PN: Several California AI bills were enacted this year. Others such as the high-profile AI safety bill, SB 1047, were vetoed. What’s your broader sense of where California is in the iterative process of trying to get some guardrails around this emerging technology?
Bauer-Kahan: We’ve really started to lay the groundwork for what I think is good AI policy.
One of the things that nobody talks about — but I think is incredibly important and non-controversial — was defining AI in statute. Having sat on the privacy committee for six years and watched us not be able to move any AI legislation because nobody could agree what AI was, putting a consistent definition into law really allows us to move forward in a consistent way.
We saw some of what I would call the low-hanging fruit — the election integrity issue, some of the sexually explicit materials updates — passed that are critically important to protecting society.

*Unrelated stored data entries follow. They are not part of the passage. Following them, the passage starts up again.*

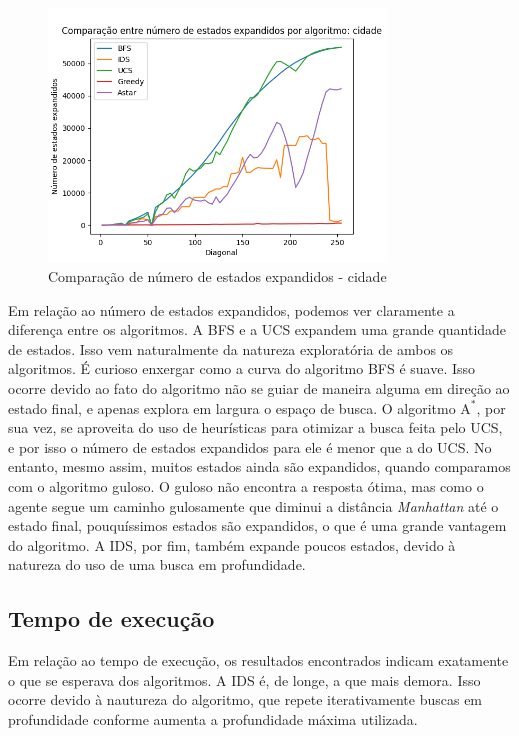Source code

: \documentclass{article}
\begin{document}
\begin{figure}[H]
	\centering
	\includegraphics[width=0.8\textwidth]{../images/cidade_state_benchmark.png}
	\caption{Comparação de número de estados expandidos - cidade}
\end{figure}

Em relação ao número de estados expandidos, podemos ver claramente a diferença entre os algoritmos. A BFS e a UCS expandem uma grande quantidade de estados. Isso vem naturalmente da natureza exploratória de ambos
os algoritmos. É curioso enxergar como a curva do algoritmo BFS é suave. Isso ocorre devido ao fato do algoritmo não se guiar de maneira alguma em direção ao estado final, e apenas explora em largura o espaço de busca.
O algoritmo \(\text{A}^*\), por sua vez, se aproveita do uso de heurísticas para otimizar a busca feita pelo UCS, e por isso o número de estados expandidos para ele é menor que a do UCS. No entanto, mesmo assim, muitos estados
ainda são expandidos, quando comparamos com o algoritmo guloso. O guloso não encontra a resposta ótima, mas como o agente segue um caminho gulosamente que diminui a distância \textit{Manhattan} até o estado final, pouquíssimos
estados são expandidos, o que é uma grande vantagem do algoritmo. A IDS, por fim, também expande poucos estados, devido à natureza do uso de uma busca em profundidade.

\subsection{Tempo de execução}

Em relação ao tempo de execução, os resultados encontrados indicam exatamente o que se esperava dos algoritmos. A IDS é, de longe, a que mais demora. Isso ocorre devido à nautureza do algoritmo,
que repete iterativamente buscas em profundidade conforme aumenta a profundidade máxima utilizada.
\end{document}
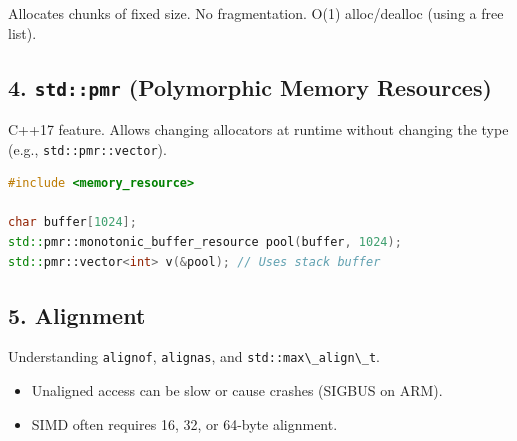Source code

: Allocates chunks of fixed size. No fragmentation. O(1) alloc/dealloc
(using a free list).

\hypertarget{stdpmr-polymorphic-memory-resources}{%
\subsection{\texorpdfstring{4. \texttt{std::pmr} (Polymorphic Memory
Resources)}{4. std::pmr (Polymorphic Memory Resources)}}\label{stdpmr-polymorphic-memory-resources}}

C++17 feature. Allows changing allocators at runtime without changing
the type (e.g., \passthrough{\lstinline!std::pmr::vector!}).

\begin{lstlisting}[language={C++}]
#include <memory_resource>

char buffer[1024];
std::pmr::monotonic_buffer_resource pool(buffer, 1024);
std::pmr::vector<int> v(&pool); // Uses stack buffer
\end{lstlisting}

\hypertarget{alignment}{%
\subsection{5. Alignment}\label{alignment}}

Understanding \passthrough{\lstinline!alignof!},
\passthrough{\lstinline!alignas!}, and
\passthrough{\lstinline!std::max\_align\_t!}.

\begin{itemize}
\tightlist
\item
  Unaligned access can be slow or cause crashes (SIGBUS on ARM).
\item
  SIMD often requires 16, 32, or 64-byte alignment.
\end{itemize}
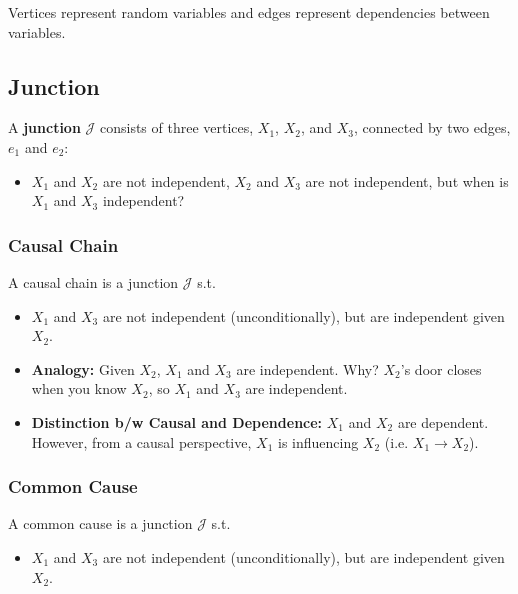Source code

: \begin{definition}
    Vertices represent random variables and edges represent dependencies between variables.
\end{definition}

\subsection{Junction}
\begin{definition}
    A \textbf{junction} $\mathcal{J}$ consists of three vertices, $X_1$, $X_2$, and $X_3$, connected by two edges, $e_1$ and $e_2$:
    \begin{itemize}
        \item $X_1$ and $X_2$ are not independent, $X_2$ and $X_3$ are not independent, but when is $X_1$ and $X_3$ independent?
    \end{itemize}
\end{definition}

\subsubsection{Causal Chain}
\begin{definition}
    A causal chain is a junction $\mathcal{J}$ s.t. 
    \begin{itemize}
        \item $X_1$ and $X_3$ are not independent (unconditionally), but are independent given $X_2$.
    \end{itemize}
\end{definition}

\begin{notes}
    \begin{itemize}
        \item \textbf{Analogy:}  Given $X_2$, $X_1$ and $X_3$ are independent. Why? $X_2$'s door closes when you know $X_2$, so $X_1$ and $X_3$ are independent.
        \item \textbf{Distinction b/w Causal and Dependence:} $X_1$ and $X_2$ are dependent. However, from a causal perspective, $X_1$ is influencing $X_2$ (i.e. $X_1 \rightarrow X_2$).
    \end{itemize}
\end{notes}

\subsubsection{Common Cause}
\begin{definition}
    A common cause is a junction $\mathcal{J}$ s.t.
    \begin{itemize}
        \item $X_1$ and $X_3$ are not independent (unconditionally), but are independent given $X_2$.
    \end{itemize}
\end{definition}

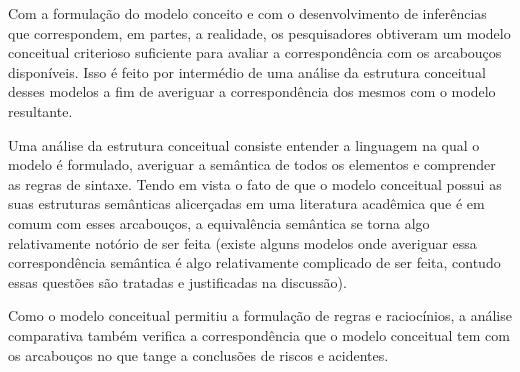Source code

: Com a formulação do modelo conceito e com o desenvolvimento de inferências que correspondem, em partes, a realidade, os pesquisadores obtiveram um modelo conceitual criterioso suficiente para avaliar a correspondência com os arcabouços disponíveis. Isso é feito por intermédio de uma análise da estrutura conceitual desses modelos a fim de averiguar a correspondência dos mesmos com o modelo resultante.

Uma análise da estrutura conceitual consiste entender a linguagem na qual o modelo é formulado, averiguar a semântica de todos os elementos e comprender as regras de sintaxe. Tendo em vista o fato de que o modelo conceitual possui as suas estruturas semânticas alicerçadas em uma literatura acadêmica que é em comum com esses arcabouços, a equivalência semântica se torna algo relativamente notório de ser feita (existe alguns modelos onde averiguar essa correspondência semântica é algo relativamente complicado de ser feita, contudo essas questões são tratadas e justificadas na discussão).

Como o modelo conceitual permitiu a formulação de regras e raciocínios, a análise comparativa também verifica a correspondência que o modelo conceitual tem com os arcabouços no que tange a conclusões de riscos e acidentes.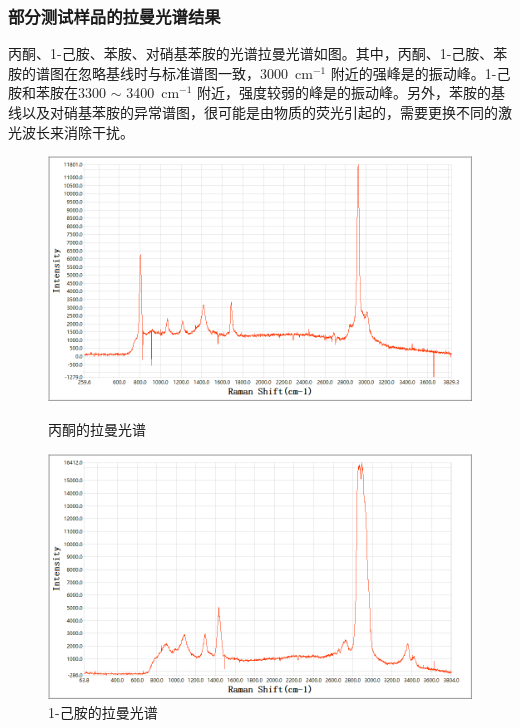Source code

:\documentclass[UTF8]{article}
\newcommand{\dw}[1]{\,\mathrm{#1}}
\begin{document}
	\subsubsection{部分测试样品的拉曼光谱结果}
	丙酮、1-己胺、苯胺、对硝基苯胺的光谱拉曼光谱如图。其中，丙酮、1-己胺、苯胺的谱图在忽略基线时与标准谱图一致，3000 $\dw{cm^{-1}}$ 附近的强峰是的振动峰。1-己胺和苯胺在3300 $\sim$ 3400 $\dw{cm^{-1}}$ 附近，强度较弱的峰是的振动峰。另外，苯胺的基线以及对硝基苯胺的异常谱图，很可能是由物质的荧光引起的，需要更换不同的激光波长来消除干扰。

	\begin{figure}[htp]
		\begin{minipage}[t]{0.5\textwidth}
			\centering
			\includegraphics[width=\linewidth]{figures/丙酮.png} 
			\caption{丙酮的拉曼光谱} \label{}
		\end{minipage}
		\begin{minipage}[t]{0.5\textwidth}
			\centering
			\includegraphics[width=\textwidth]{figures/己胺.png}
			\caption{1-己胺的拉曼光谱} \label{}
		\end{minipage}
	\end{figure}
\end{document}
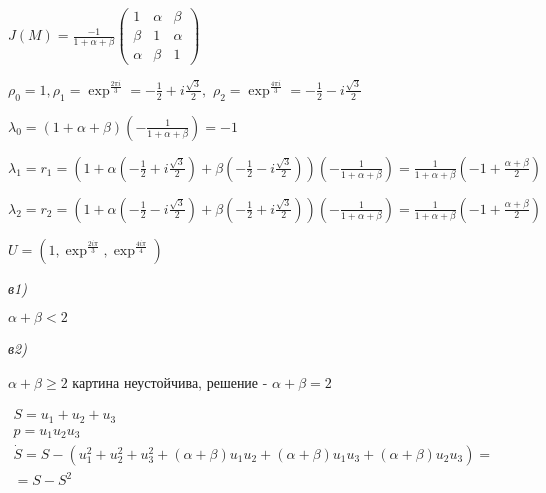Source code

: \documentclass{article}
\begin{document}
\vspace{0.5cm}
\begin{large}
\(
J(M) 
=\frac{-1}{1+\alpha+\beta}
	\begin{pmatrix}
		1 & \alpha & \beta\\
		\beta & 1 & \alpha\\
		\alpha & \beta & 1
	\end{pmatrix}
\)


\vspace{0.5cm}
\(
	\rho_0 = 1, \rho_1 = \exp^{\frac{2\pi i}{3}} = -\frac{1}{2}+i\frac{\sqrt{3}}{2},
\)\hspace{0.1cm}
\(
	\rho_2 = \exp^\frac{4\pi i}{3} = -\frac{1}{2} - i\frac{\sqrt{3}}{2}
\)

\vspace{0.5cm}
\(
\lambda_0 = (1 + \alpha + \beta)(-\frac{1}{1 + \alpha + \beta}) = -1
\)

\vspace{0.5cm}
\(
\lambda_1=r_1 = (1 + \alpha( -\frac{1}{2}+i\frac{\sqrt{3}}{2}) + \beta( -\frac{1}{2} - i\frac{\sqrt{3}}{2}))(-\frac{1}{1 + \alpha + \beta}) = \frac{1}{1 + \alpha + \beta}(-1+\frac{\alpha+\beta}{2})
\)

\vspace{0.5cm}
\(
\lambda_2 = r_2 = (1 + \alpha( -\frac{1}{2} - i\frac{\sqrt{3}}{2}) + \beta( -\frac{1}{2} + i\frac{\sqrt{3}}{2}))(-\frac{1}{1 + \alpha + \beta})=\frac{1}{1 + \alpha + \beta}(-1+\frac{\alpha+\beta}{2})
\)

\vspace{0.5cm}
\(
U = (1, \exp^\frac{2i\pi}{3}, \exp^\frac{4i\pi}{4})
\)

\vspace{0.5cm}
\textit{в1)}

\(
\alpha + \beta < 2
\)

\vspace{0.5cm}
\textit{в2)}

\(
\alpha + \beta \geq 2
\)
\hspace{0.1cm} картина неустойчива, решение - \(\alpha + \beta = 2\)

\vspace{0.5cm}
\(
	\begin{matrix}
		S = u_1 + u_2 + u_3\\
		p = u_1u_2u_3
	\end{matrix}
\)\hspace{1cm}
\(
\begin{matrix}
	\dot{S} = S - (u_1^2 + u_2^2 + u_3^2 +(\alpha + \beta)u_1u_2 + (\alpha + \beta)u_1u_3 + (\alpha + \beta)u_2u_3) =\\ 
		= S - S^2
\end{matrix}
\)


\end{large}
\end{document}
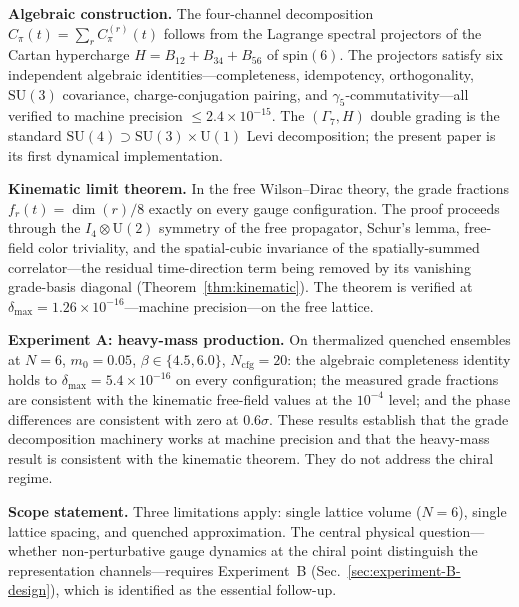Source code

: \documentclass[12pt]{article}
\theoremstyle{definition}
\theoremstyle{remark}
\newcommand{\su}{\mathrm{SU}}           %
\newcommand{\GaSeven}{\Gamma_7}                      %
\newcommand{\Ncfg}{N_{\mathrm{cfg}}}                  %
\begin{document}
	\noindent\textbf{Algebraic construction.}  The four-channel decomposition
	$C_\pi(t) = \sum_r C_\pi^{(r)}(t)$ follows from the Lagrange spectral
	projectors of the Cartan hypercharge $H = B_{12}+B_{34}+B_{56}$ of
	$\mathrm{spin}(6)$.  The projectors satisfy six independent algebraic
	identities---completeness, idempotency, orthogonality, $\su(3)$ covariance,
	charge-conjugation pairing, and $\gamma_5$-commutativity---all verified to
	machine precision $\leq 2.4\times10^{-15}$.  The $(\GaSeven, H)$ double
	grading is the standard $\su(4)\supset\su(3)\times\mathrm{U}(1)$ Levi
	decomposition; the present paper is its first dynamical implementation.
	
	\noindent\textbf{Kinematic limit theorem.}  In the free Wilson--Dirac theory,
	the grade fractions $f_r(t) = \dim(r)/8$ exactly on every gauge
	configuration.  The proof proceeds through the $I_4\otimes\mathrm{U}(2)$
	symmetry of the free propagator, Schur's lemma, free-field color triviality,
	and the spatial-cubic invariance of the spatially-summed correlator---the
	residual time-direction term being removed by its vanishing grade-basis
	diagonal (Theorem~\ref{thm:kinematic}).  The theorem is verified
	at $\delta_{\max} = 1.26\times10^{-16}$---machine precision---on the free
	lattice.
	
	\noindent\textbf{Experiment A: heavy-mass production.}  On thermalized
	quenched ensembles at $N=6$, $m_0=0.05$, $\beta\in\{4.5,6.0\}$,
	$\Ncfg=20$: the algebraic completeness identity holds to
	$\delta_{\max}=5.4\times10^{-16}$ on every configuration; the measured
	grade fractions are consistent with the kinematic free-field values at the
	$10^{-4}$ level; and the phase differences are consistent with zero at
	$0.6\sigma$.  These results establish that the grade decomposition machinery
	works at machine precision and that the heavy-mass result is consistent with
	the kinematic theorem.  They do not address the chiral regime.
	
	\noindent\textbf{Scope statement.}  Three limitations apply: single lattice
	volume ($N=6$), single lattice spacing, and quenched approximation.  The
	central physical question---whether non-perturbative gauge dynamics at the
	chiral point distinguish the representation channels---requires Experiment~B
	(Sec.~\ref{sec:experiment-B-design}), which is identified as the essential
	follow-up.
	
\end{document}
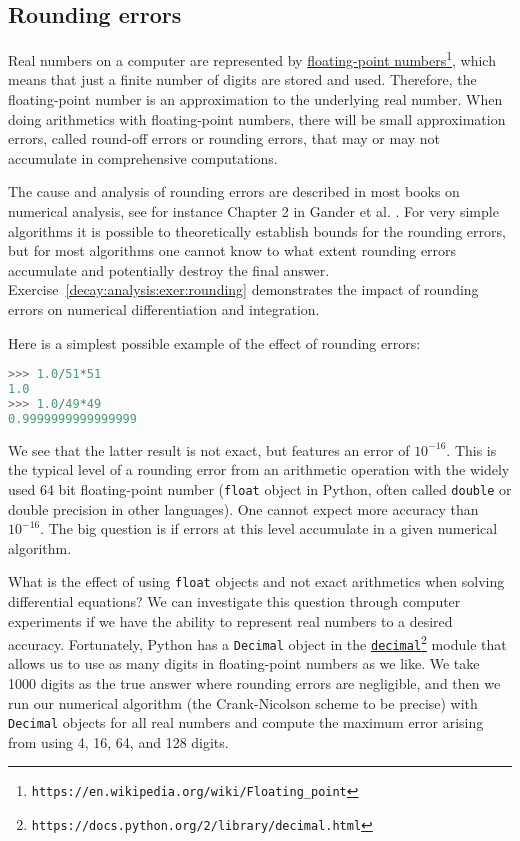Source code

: \documentclass[graybox,sectrefs,envcountresetchap,open=right,final]{svmonodo}
\begin{document}
\subsection{Rounding errors}

Real numbers on a computer are represented by \href{{https://en.wikipedia.org/wiki/Floating_point}}{floating-point
numbers}\footnote{\texttt{https://en.wikipedia.org/wiki/Floating\_point}}, which means
that just a finite number of digits are stored and used. Therefore,
the floating-point number is an approximation to the underlying real
number. When doing arithmetics with floating-point numbers, there will
be small approximation errors, called round-off errors or rounding
errors, that may or may not accumulate in comprehensive computations.

The cause and analysis of rounding errors are described in most books
on numerical analysis, see for instance Chapter 2 in Gander et
al. \cite{Gander_2015}. For very simple algorithms it is possible to
theoretically establish bounds for the rounding errors, but for most
algorithms one cannot know to what extent rounding errors accumulate
and potentially destroy the final answer. Exercise~\ref{decay:analysis:exer:rounding} demonstrates the impact of rounding
errors on numerical differentiation and integration.

Here is a simplest possible example of the effect of rounding
errors:






\begin{lstlisting}[language=python,style=blue1_bluegreen]
>>> 1.0/51*51
1.0
>>> 1.0/49*49
0.9999999999999999

\end{lstlisting}

We see that the latter result is not exact, but features an error of
$10^{-16}$. This is the typical level of a rounding error from an
arithmetic operation with the widely used 64 bit floating-point number
(\texttt{float} object in Python, often called \texttt{double} or double precision
in other languages). One cannot expect more accuracy than $10^{-16}$.
The big question is if errors at this level accumulate in a given
numerical algorithm.

What is the effect of using \texttt{float} objects and not exact arithmetics
when solving differential equations? We can investigate this question
through computer experiments if we have the ability to represent real
numbers to a desired accuracy. Fortunately, Python has a \texttt{Decimal}
object in the \href{{https://docs.python.org/2/library/decimal.html}}{\nolinkurl{decimal}\footnote{\texttt{https://docs.python.org/2/library/decimal.html}}} module that allows us
to use as many digits in floating-point numbers as we like. We take
1000 digits as the true answer where rounding errors are negligible,
and then we run our numerical algorithm (the Crank-Nicolson scheme to
be precise) with \texttt{Decimal} objects for all real numbers and compute
the maximum error arising from using 4, 16, 64, and 128 digits.
\end{document}
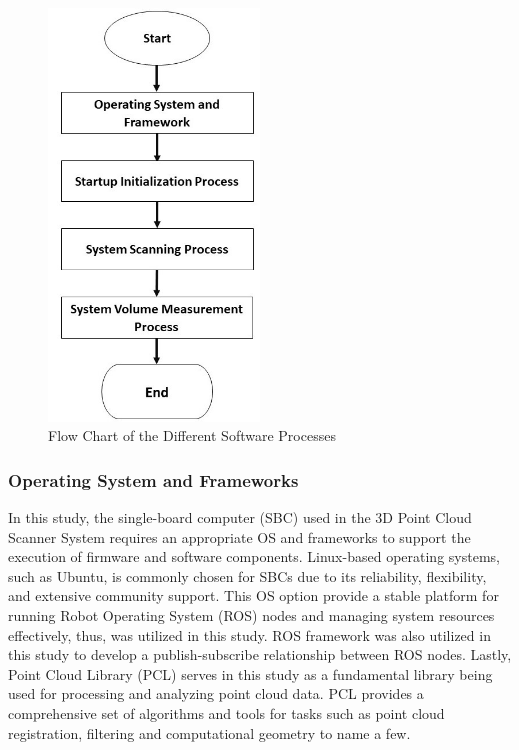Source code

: \begin{figure}[H]
	\centering
	\includegraphics[width=0.5\textwidth, height=0.9\textwidth]{Figures/software-development}
	\caption{Flow Chart of the Different Software Processes}
	\label{ch3:fig:software-development}
\end{figure}

\subsubsection{Operating System and Frameworks}

In this study, the single-board computer (SBC) used in the 3D Point Cloud Scanner System requires an appropriate OS and frameworks to support the execution of firmware and software components. Linux-based operating systems, such as Ubuntu, is commonly chosen for SBCs due to its reliability, flexibility, and extensive community support. This OS option provide a stable platform for running Robot Operating System (ROS) nodes and managing system resources effectively, thus, was utilized in this study. ROS framework was also utilized in this study to develop a publish-subscribe relationship between ROS nodes. Lastly, Point Cloud Library (PCL) serves in this study as a fundamental library being used for processing and analyzing point cloud data. PCL provides a comprehensive set of algorithms and tools for tasks such as point cloud registration, filtering and computational geometry to name a few.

The question becomes how do we expand out from there in the ways that people are being harmed — bias being one of them, but there are definitely other areas.
We really started to lay the groundwork to treat AI as we treat other systems, which I think is really what needs to happen.
PN: The expectation is President-elect Trump will repeal President Biden’s AI executive order. How will that affect AI policymaking in states such as California?
Bauer-Kahan: There was a lot that was being done under the executive order, especially at the Department of Commerce as it related to transparency. But given the fact that it was an executive order, it only had so much reach and so I don’t know that it’s going to be game-changing. It still remains that the states were and will be responsible for protecting society from AI as it expands.